● ACTIVITY:
Find the string "permisos" in the listing and report every line that has it.

● TASK INPUT:
::::::

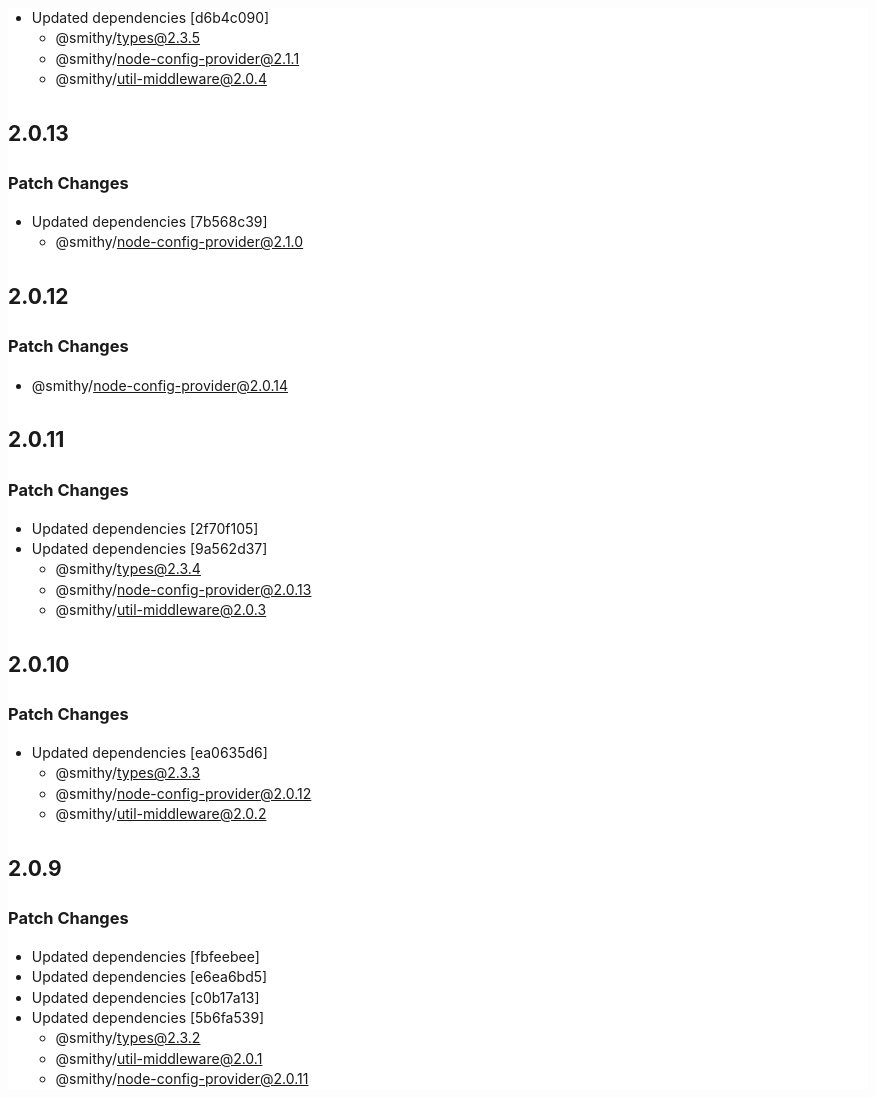 - Updated dependencies [d6b4c090]
  - @smithy/types@2.3.5
  - @smithy/node-config-provider@2.1.1
  - @smithy/util-middleware@2.0.4

## 2.0.13

### Patch Changes

- Updated dependencies [7b568c39]
  - @smithy/node-config-provider@2.1.0

## 2.0.12

### Patch Changes

- @smithy/node-config-provider@2.0.14

## 2.0.11

### Patch Changes

- Updated dependencies [2f70f105]
- Updated dependencies [9a562d37]
  - @smithy/types@2.3.4
  - @smithy/node-config-provider@2.0.13
  - @smithy/util-middleware@2.0.3

## 2.0.10

### Patch Changes

- Updated dependencies [ea0635d6]
  - @smithy/types@2.3.3
  - @smithy/node-config-provider@2.0.12
  - @smithy/util-middleware@2.0.2

## 2.0.9

### Patch Changes

- Updated dependencies [fbfeebee]
- Updated dependencies [e6ea6bd5]
- Updated dependencies [c0b17a13]
- Updated dependencies [5b6fa539]
  - @smithy/types@2.3.2
  - @smithy/util-middleware@2.0.1
  - @smithy/node-config-provider@2.0.11
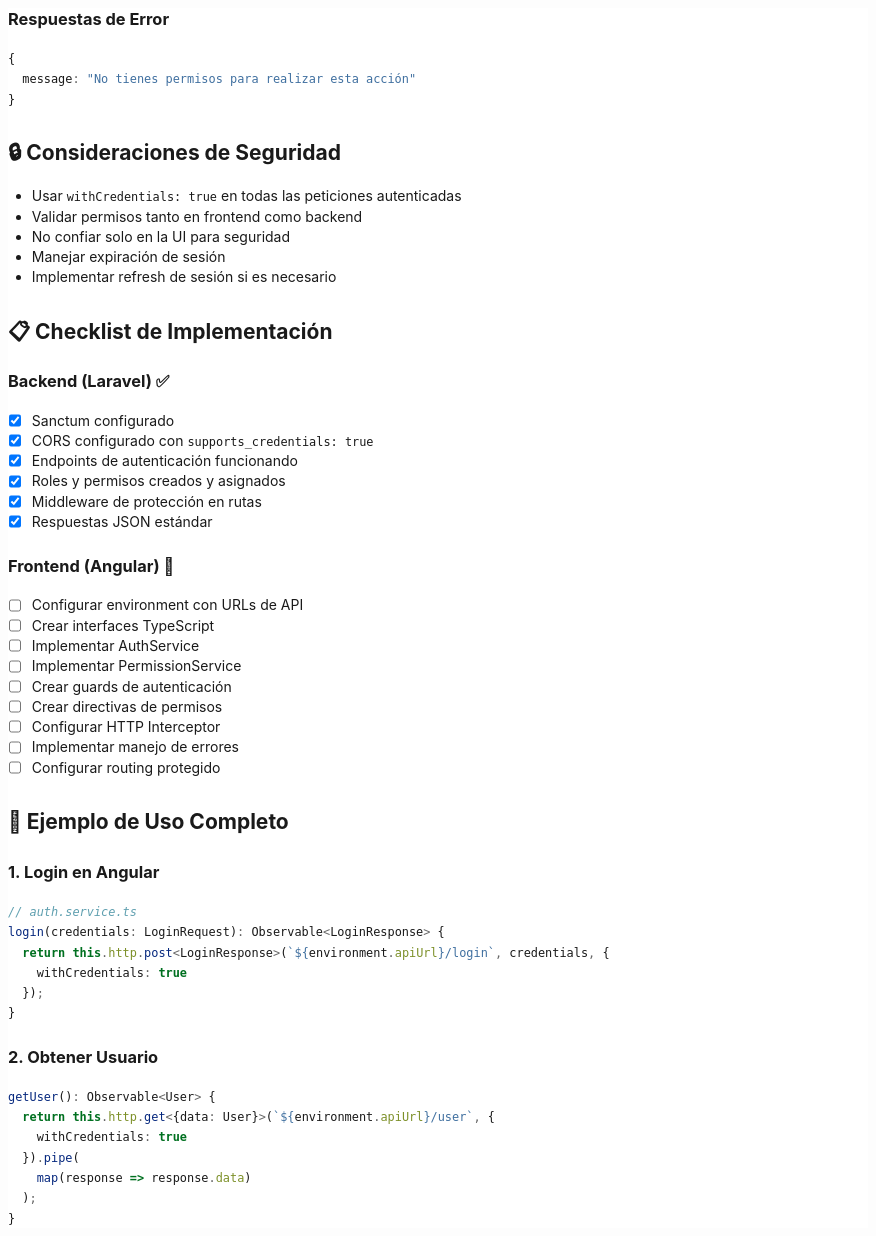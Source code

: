 ### Respuestas de Error
```typescript
{
  message: "No tienes permisos para realizar esta acción"
}
```

## 🔒 Consideraciones de Seguridad

- Usar `withCredentials: true` en todas las peticiones autenticadas
- Validar permisos tanto en frontend como backend
- No confiar solo en la UI para seguridad
- Manejar expiración de sesión
- Implementar refresh de sesión si es necesario

## 📋 Checklist de Implementación

### Backend (Laravel) ✅
- [x] Sanctum configurado
- [x] CORS configurado con `supports_credentials: true`
- [x] Endpoints de autenticación funcionando
- [x] Roles y permisos creados y asignados
- [x] Middleware de protección en rutas
- [x] Respuestas JSON estándar

### Frontend (Angular) 🔄
- [ ] Configurar environment con URLs de API
- [ ] Crear interfaces TypeScript
- [ ] Implementar AuthService
- [ ] Implementar PermissionService
- [ ] Crear guards de autenticación
- [ ] Crear directivas de permisos
- [ ] Configurar HTTP Interceptor
- [ ] Implementar manejo de errores
- [ ] Configurar routing protegido

## 🚀 Ejemplo de Uso Completo

### 1. Login en Angular
```typescript
// auth.service.ts
login(credentials: LoginRequest): Observable<LoginResponse> {
  return this.http.post<LoginResponse>(`${environment.apiUrl}/login`, credentials, {
    withCredentials: true
  });
}
```

### 2. Obtener Usuario
```typescript
getUser(): Observable<User> {
  return this.http.get<{data: User}>(`${environment.apiUrl}/user`, {
    withCredentials: true
  }).pipe(
    map(response => response.data)
  );
}
```
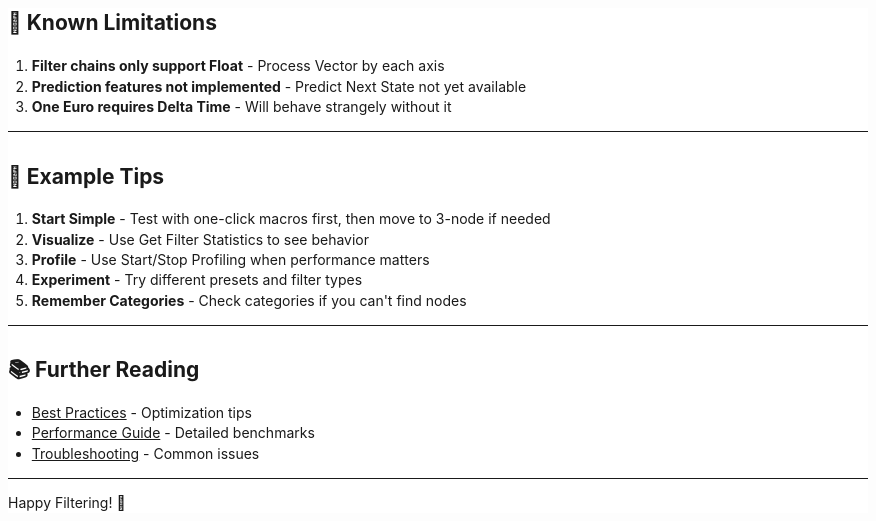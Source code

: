 
## 🚧 Known Limitations

1. **Filter chains only support Float** - Process Vector by each axis
2. **Prediction features not implemented** - Predict Next State not yet available
3. **One Euro requires Delta Time** - Will behave strangely without it

---

## 🎯 Example Tips

1. **Start Simple** - Test with one-click macros first, then move to 3-node if needed
2. **Visualize** - Use Get Filter Statistics to see behavior
3. **Profile** - Use Start/Stop Profiling when performance matters
4. **Experiment** - Try different presets and filter types
5. **Remember Categories** - Check categories if you can't find nodes

---

## 📚 Further Reading

- [Best Practices](BestPractices.md) - Optimization tips
- [Performance Guide](Performance.md) - Detailed benchmarks
- [Troubleshooting](Troubleshooting.md) - Common issues

---

Happy Filtering! 🎉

::::::

● ANSWER TO THIS TASK:
  message: "No tienes permisos para realizar esta acción"
- Validar permisos tanto en frontend como backend
- [x] Roles y permisos creados y asignados
- [ ] Crear directivas de permisos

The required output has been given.